Hay otro Tríptico, este de Van der Weyden, que tampoco conseguirá ningún equilibrio en su composición, es decir, ninguna belleza en ese sentido. La buscaría no obstante el autor con la edificación del fondo de la obra, pero el pintor comprende pronto que no tiene mucho sentido y la adapta ahora al mismo desequilibrio de la sagrada escena: el muro de la derecha está ahí más inclinado o más abierto en ángulo que el de la izquierda. Consigue así mostrar el pintor menos contraste al ser todo ahora ya lo mismo: ya que hacia ese lado, desequilidradamente, están ahora los tres magos de oriente. Una extraordinaria obra maestra de la Pintura flamenca, con belleza de creación pictórica, de figuras, de colores, de detalles materiales, pero imposible de conseguir también el efecto aquel de tres más uno.  Las otras obras de Adoración de los magos que vemos aquí son todas maravillosas obras del Arte Universal. Desde un Velázquez de sus años jóvenes donde la originalidad la lleva el pintor español ahora a los rostros, tan humanos, de las barrocas figuras del lienzo, algo que supo identificar muy bien con el Arte barroco de su tendencia naturalista: son todas vulgares personas representando a grandes personajes. 

También, incluyo dos obras más de dos grandísimos pintores españoles: Murillo y Zurbarán. Ambos retratan a los magos, a María y al niño casi de la misma forma, con las mismas galas casi y en la misma posición compositiva. Sólo Murillo consigue acercarnos mucho más a la ternura y la candidez, a la belleza más genuina, a pesar del difícil empeño -imposible siempre- de tratar de encajar tres iguales personajes en una misma adoración divina. Por último, destacar una obra de un pintor español desconocidísimo: Baltasar de Echave Orio, un vasco que emigraría a la Nueva España -México- a finales del siglo XVI. Allí crearía una dinastía familiar de pintores novohispanos.

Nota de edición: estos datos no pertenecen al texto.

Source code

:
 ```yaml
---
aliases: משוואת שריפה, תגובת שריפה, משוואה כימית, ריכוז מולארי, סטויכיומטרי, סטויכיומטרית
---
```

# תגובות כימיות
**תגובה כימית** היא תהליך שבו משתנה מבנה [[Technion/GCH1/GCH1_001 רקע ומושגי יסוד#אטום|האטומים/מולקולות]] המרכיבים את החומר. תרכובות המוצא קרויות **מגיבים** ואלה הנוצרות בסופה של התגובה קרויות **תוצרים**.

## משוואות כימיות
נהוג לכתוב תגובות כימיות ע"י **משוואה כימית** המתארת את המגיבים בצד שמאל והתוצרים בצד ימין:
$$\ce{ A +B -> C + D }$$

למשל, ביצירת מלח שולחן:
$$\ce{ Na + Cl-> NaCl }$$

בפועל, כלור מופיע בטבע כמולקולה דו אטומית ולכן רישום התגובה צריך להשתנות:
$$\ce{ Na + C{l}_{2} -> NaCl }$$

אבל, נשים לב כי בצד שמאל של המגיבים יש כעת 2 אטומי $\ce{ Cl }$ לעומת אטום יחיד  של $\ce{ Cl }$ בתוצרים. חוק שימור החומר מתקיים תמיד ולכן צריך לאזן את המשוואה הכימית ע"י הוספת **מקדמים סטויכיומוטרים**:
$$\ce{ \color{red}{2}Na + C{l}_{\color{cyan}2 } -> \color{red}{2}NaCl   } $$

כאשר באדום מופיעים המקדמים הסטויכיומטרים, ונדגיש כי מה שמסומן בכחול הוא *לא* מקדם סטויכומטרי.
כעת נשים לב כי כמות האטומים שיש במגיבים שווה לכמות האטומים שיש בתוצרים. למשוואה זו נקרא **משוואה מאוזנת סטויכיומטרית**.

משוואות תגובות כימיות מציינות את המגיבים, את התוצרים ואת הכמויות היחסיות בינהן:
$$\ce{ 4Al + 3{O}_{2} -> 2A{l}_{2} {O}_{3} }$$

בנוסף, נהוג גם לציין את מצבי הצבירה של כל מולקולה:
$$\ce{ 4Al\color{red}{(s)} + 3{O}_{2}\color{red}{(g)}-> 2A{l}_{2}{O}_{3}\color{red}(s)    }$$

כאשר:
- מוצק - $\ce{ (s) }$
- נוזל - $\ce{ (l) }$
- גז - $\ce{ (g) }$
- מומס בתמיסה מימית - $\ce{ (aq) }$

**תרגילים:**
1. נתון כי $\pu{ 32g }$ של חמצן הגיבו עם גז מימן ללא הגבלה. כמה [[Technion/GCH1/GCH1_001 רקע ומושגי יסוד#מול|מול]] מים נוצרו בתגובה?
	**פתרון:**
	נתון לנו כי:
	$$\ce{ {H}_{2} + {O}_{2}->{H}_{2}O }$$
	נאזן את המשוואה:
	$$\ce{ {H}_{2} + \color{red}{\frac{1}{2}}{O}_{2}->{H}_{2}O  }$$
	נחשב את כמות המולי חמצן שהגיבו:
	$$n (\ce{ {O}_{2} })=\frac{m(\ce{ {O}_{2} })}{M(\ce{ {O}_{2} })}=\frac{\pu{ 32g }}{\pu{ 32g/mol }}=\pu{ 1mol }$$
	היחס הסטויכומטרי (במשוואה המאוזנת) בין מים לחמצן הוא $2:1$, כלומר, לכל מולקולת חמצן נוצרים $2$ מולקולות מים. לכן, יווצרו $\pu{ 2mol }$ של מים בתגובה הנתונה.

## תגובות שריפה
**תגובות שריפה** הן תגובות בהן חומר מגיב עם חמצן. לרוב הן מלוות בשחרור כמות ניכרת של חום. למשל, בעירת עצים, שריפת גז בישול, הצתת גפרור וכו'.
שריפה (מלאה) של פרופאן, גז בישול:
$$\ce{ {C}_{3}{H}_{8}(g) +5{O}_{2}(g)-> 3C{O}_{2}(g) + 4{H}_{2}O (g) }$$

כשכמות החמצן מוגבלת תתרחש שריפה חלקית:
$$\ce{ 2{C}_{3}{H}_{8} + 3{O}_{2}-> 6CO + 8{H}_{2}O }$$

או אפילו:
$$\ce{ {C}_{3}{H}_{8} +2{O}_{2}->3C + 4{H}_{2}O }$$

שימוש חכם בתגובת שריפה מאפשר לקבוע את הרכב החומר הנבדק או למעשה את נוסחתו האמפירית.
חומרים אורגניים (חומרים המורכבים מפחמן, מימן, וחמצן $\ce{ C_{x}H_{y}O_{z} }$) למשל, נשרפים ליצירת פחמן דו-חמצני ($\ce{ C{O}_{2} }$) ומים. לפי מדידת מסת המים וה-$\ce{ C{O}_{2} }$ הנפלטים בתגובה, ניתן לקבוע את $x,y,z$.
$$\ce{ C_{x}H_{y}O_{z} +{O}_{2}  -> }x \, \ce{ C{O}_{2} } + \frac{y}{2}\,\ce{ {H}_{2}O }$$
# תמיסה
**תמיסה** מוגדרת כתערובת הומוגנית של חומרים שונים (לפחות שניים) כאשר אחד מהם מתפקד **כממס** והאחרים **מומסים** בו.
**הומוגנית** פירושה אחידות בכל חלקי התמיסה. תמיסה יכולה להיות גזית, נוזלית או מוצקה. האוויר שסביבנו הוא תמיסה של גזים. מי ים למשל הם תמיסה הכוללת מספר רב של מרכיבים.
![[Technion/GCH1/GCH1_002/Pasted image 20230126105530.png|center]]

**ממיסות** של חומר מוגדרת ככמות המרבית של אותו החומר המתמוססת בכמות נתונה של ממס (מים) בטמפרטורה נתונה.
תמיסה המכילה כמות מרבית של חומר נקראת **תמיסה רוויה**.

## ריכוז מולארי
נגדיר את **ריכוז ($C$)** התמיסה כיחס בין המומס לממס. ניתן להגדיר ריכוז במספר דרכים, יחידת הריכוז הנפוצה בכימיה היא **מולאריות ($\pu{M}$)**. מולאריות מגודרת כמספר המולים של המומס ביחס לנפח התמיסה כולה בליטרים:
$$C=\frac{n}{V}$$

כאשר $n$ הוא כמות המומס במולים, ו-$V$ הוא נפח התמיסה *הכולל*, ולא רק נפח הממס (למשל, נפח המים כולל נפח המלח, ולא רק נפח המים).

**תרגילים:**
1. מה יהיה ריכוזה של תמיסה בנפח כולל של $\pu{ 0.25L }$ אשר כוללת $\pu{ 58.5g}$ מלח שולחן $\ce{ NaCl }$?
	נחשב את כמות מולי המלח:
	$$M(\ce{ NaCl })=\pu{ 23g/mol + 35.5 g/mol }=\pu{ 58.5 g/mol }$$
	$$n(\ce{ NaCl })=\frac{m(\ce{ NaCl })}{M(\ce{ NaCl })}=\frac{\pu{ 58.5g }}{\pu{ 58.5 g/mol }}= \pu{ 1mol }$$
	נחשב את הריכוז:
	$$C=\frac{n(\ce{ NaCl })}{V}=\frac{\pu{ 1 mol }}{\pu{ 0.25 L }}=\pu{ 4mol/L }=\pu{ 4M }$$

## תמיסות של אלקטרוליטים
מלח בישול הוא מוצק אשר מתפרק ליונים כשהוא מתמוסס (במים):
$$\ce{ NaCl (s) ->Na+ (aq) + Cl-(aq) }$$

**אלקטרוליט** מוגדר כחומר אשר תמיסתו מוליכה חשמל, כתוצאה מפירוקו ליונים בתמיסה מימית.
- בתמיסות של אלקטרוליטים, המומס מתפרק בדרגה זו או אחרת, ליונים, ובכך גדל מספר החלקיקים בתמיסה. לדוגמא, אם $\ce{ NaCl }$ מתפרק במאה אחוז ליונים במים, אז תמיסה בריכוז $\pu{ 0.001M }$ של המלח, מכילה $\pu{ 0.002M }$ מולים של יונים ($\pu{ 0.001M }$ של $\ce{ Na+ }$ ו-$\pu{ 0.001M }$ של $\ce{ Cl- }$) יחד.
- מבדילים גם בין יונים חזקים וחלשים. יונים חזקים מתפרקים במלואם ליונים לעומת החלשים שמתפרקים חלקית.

En el año 1610 compuso su obra barroca Adoración de los Magos. Él conseguirá, sin embargo, que ninguno de los tres magos dé la espalda al espectador; él conseguirá también un paisaje tan renacentista como brillante; él dibujará ahí una bella estrella rutilante tan original como atractiva, con el añadido efecto de atraer ahora la mirada claramente. Es, para tratarse de un pintor muy poco conocido y valorado, una muy genial obra de Arte barroca. Porque además, en su obra maestra, una de las manos del primer mago de oriente -Melchor- se apoya ahora en el suelo necesariamente. Sitúa el pintor así la mano izquierda del rey en un gesto preciso con el que trataría de compensar su personaje el desequilibrio gravitacional de su difícil postura, esa que existe ahora en el Arte obligadamente para componer una figura tan inclinada como para que pueda besar al niño y, a la vez, no dar la espalda al espectador, en una composición estética ya de por sí tan difícil como complicada.

(Óleo Adoración de los Magos, 1504, Alberto Durero, Galería de los Uffizi, Florencia; Detalle del Tríptico de Santa Columba, Adoración de los Magos, 1455, Roger van der Weyden, Antigua Pinacoteca, Munich, Alemania; Lienzo del pintor Baltasar de Echave Orio, Adoración de los Magos, 1610, Museo Nacional de Arte, México; Óleo Adoración de los Magos, 1619, Velázquez, Museo del Prado; Lienzo La Adoración de los Magos, 1639, Zurbarán, Museo de Grenoble, Francia; Cuadro del pintor español Murillo, Adoración de los Magos, 1660, Museo de Toledo, Ohio, EEUU; Obra La Adoración de los Reyes Magos, 1629, Rubens, Museo del Prado; Tabla Tríptico de la Adoración de los Magos, detalle, Hans Memling, 1479, Museo del Prado.)